FLoC: Facility Location-Based Efficient Visual Token Compression for Long Video Understanding

Imagine you are trying to explain a three-hour movie to a friend, but you only have one minute to do it.

If you try to describe every single frame, you'll run out of time before you even get to the plot. If you just pick random moments, you might miss the villain's face or the crucial clue. If you just summarize the "boring" parts, you lose the excitement.

This is exactly the problem computers face when trying to understand long videos (like security footage, lectures, or home movies).

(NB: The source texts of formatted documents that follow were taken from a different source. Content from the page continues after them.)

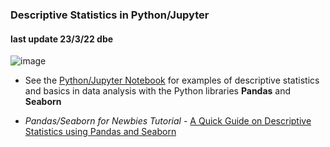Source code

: ### Descriptive Statistics in Python/Jupyter
#### last update 23/3/22 dbe

![image](https://user-images.githubusercontent.com/52699611/159779822-ae047010-c86b-4d64-873c-1aae9cca0cd9.png)

+ See the [Python/Jupyter Notebook](https://github.com/sawubona-gmbh/BINA-FS23-WORK/blob/main/LB06-DescriptiveStatistics/Python/Python-JUPYTER-Descriptive-Statistics.ipynb) for examples of descriptive statistics and basics in data analysis with the Python libraries **Pandas** and **Seaborn** 

+ *Pandas/Seaborn for Newbies Tutorial* - [A Quick Guide on Descriptive Statistics using Pandas and Seaborn](https://towardsdatascience.com/a-quick-guide-on-descriptive-statistics-using-pandas-and-seaborn-2aadc7395f32) 
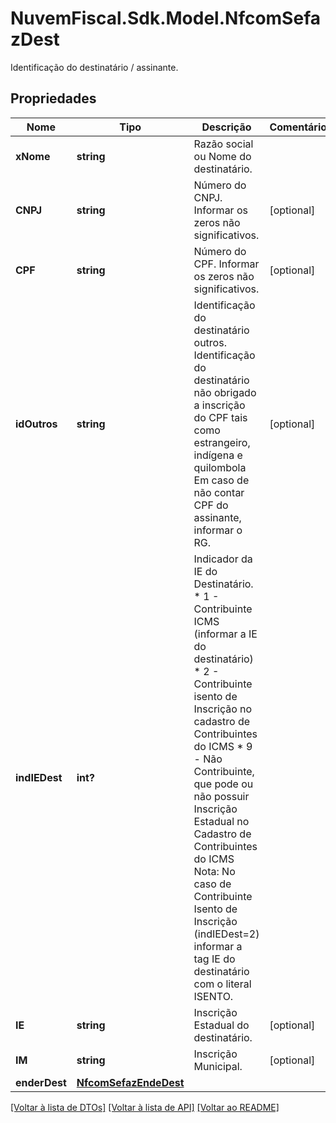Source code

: # NuvemFiscal.Sdk.Model.NfcomSefazDest
Identificação do destinatário / assinante.

## Propriedades

Nome | Tipo | Descrição | Comentários
------------ | ------------- | ------------- | -------------
**xNome** | **string** | Razão social ou Nome do destinatário. | 
**CNPJ** | **string** | Número do CNPJ.  Informar os zeros não significativos. | [optional] 
**CPF** | **string** | Número do CPF.  Informar os zeros não significativos. | [optional] 
**idOutros** | **string** | Identificação do destinatário outros.  Identificação do destinatário não obrigado a inscrição do CPF tais como estrangeiro, indígena e quilombola  Em caso de não contar CPF do assinante, informar o RG. | [optional] 
**indIEDest** | **int?** | Indicador da IE do Destinatário.  * 1 - Contribuinte ICMS (informar a IE do destinatário)  * 2 - Contribuinte isento de Inscrição no cadastro de Contribuintes do ICMS  * 9 - Não Contribuinte, que pode ou não possuir Inscrição Estadual no Cadastro de Contribuintes do ICMS  Nota: No caso de Contribuinte Isento de Inscrição (indIEDest&#x3D;2) informar a tag IE do destinatário com o literal ISENTO. | 
**IE** | **string** | Inscrição Estadual do destinatário. | [optional] 
**IM** | **string** | Inscrição Municipal. | [optional] 
**enderDest** | [**NfcomSefazEndeDest**](NfcomSefazEndeDest.md) |  | 

[[Voltar à lista de DTOs]](../README.md#documentation-for-models) [[Voltar à lista de API]](../README.md#documentation-for-api-endpoints) [[Voltar ao README]](../README.md)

The Problem: Too Much Data, Too Little Brainpower

Modern AI models (called Large Multimodal Models) are like super-smart detectives. They can look at a video and answer questions like, "What is the person wearing?" or "What happened in the middle?"

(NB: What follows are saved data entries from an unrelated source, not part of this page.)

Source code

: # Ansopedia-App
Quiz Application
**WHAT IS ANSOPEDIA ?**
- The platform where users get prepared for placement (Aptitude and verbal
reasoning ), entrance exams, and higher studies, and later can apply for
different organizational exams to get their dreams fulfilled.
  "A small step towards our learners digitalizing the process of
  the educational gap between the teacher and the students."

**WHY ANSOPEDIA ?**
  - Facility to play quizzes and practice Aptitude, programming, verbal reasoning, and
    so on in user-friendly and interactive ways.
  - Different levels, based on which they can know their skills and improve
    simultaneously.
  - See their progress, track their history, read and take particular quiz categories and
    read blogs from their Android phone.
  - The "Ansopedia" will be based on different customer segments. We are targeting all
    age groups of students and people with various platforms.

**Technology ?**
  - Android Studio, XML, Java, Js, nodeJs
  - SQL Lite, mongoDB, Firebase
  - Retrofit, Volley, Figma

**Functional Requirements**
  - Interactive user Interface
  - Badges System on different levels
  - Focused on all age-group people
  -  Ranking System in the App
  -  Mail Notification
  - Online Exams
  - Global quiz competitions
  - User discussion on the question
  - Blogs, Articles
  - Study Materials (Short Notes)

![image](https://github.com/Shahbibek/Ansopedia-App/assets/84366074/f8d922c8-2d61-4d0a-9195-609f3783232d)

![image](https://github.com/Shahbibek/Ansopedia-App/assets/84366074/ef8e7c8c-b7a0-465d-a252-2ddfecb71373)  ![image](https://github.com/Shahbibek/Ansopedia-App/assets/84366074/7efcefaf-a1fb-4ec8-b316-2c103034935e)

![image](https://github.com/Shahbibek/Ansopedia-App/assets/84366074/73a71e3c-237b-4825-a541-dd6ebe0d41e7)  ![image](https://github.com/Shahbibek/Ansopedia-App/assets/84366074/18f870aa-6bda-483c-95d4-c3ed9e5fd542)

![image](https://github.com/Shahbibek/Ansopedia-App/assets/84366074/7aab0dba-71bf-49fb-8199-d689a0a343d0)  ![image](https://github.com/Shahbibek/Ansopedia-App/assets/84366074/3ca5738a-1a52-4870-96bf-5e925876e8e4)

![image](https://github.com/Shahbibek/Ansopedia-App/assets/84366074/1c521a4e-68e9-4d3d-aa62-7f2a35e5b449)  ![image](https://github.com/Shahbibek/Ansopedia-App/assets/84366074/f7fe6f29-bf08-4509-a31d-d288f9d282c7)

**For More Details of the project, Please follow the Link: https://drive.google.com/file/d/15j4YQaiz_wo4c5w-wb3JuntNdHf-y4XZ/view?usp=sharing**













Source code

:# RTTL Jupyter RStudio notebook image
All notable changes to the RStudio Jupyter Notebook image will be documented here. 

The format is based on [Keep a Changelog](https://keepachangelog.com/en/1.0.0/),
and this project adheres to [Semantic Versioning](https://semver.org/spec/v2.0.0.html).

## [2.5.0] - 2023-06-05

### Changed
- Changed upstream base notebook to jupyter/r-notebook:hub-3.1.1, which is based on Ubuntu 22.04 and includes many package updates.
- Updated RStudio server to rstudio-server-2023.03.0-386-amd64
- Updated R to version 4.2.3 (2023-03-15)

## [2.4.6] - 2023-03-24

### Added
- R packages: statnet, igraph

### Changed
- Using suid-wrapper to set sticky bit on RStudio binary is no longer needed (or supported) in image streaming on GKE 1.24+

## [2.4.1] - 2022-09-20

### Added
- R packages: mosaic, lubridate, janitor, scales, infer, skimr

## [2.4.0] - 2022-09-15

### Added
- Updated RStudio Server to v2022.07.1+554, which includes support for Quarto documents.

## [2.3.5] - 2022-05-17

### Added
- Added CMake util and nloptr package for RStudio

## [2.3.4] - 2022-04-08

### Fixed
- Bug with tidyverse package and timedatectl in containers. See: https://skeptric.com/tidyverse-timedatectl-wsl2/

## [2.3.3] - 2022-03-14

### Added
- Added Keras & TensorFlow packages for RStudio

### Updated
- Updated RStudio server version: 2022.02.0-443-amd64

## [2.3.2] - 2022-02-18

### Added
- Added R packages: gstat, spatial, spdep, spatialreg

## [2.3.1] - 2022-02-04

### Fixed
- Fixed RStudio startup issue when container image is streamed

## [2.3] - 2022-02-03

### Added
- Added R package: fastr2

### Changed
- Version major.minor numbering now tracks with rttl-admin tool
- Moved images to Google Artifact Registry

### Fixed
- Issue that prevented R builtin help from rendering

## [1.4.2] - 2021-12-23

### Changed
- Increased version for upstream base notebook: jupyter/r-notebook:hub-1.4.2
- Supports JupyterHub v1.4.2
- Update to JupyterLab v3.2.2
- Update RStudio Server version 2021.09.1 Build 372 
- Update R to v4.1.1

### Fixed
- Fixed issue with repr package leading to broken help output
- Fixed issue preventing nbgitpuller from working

However, to "see" a video, the AI breaks it down into millions of tiny pieces called visual tokens.

The Issue: A long video generates so many tokens that the AI's "brain" (memory) gets overwhelmed. It's like trying to read a 10,000-page book in one sitting; the AI gets tired, forgets things, or simply crashes.
The Current Fix: Most methods try to solve this by either:
1. Skipping pages: Randomly deleting frames (like skipping every 10th page). Risk: You might miss the plot twist.
2. Grouping similar pages: Clustering similar scenes together. Risk: If a rare, important event happens (like a key falling on the floor), it might get lumped in with "boring background" and deleted.

The Solution: FLoC (The "Smart Librarian")

The authors propose a new method called FLoC (Facility Location-based Efficient Visual Token Compression).

Think of the video as a massive library with thousands of books (tokens). The AI only has room to read 10 books (the budget). How do you pick the 10 books that tell the entire story?

1. The "Facility Location" Concept

Imagine you are opening a chain of coffee shops in a new city. You have a budget to open only 5 shops.

Goal: You want to place them so that every resident in the city is close to a shop, but you don't want two shops right next to each other (wasting money).
The Strategy: You don't just pick random spots. You pick spots that cover the most ground while ensuring diversity. You pick one in the north, one in the south, one in the busy downtown, one in the quiet suburbs, etc.

FLoC does this with video tokens:

It looks at all the visual "moments" in the video.
It selects a small group of moments that represent the whole video (like the coffee shops covering the city).
Crucially, it ensures it doesn't just pick 5 shots of the same boring wall. It picks the wall, the person walking by, the car driving past, and the rare moment the dog barks. It balances representativeness (covering the main story) with diversity (catching the rare details).

2. The "Lazy Greedy" Trick (The Speed Boost)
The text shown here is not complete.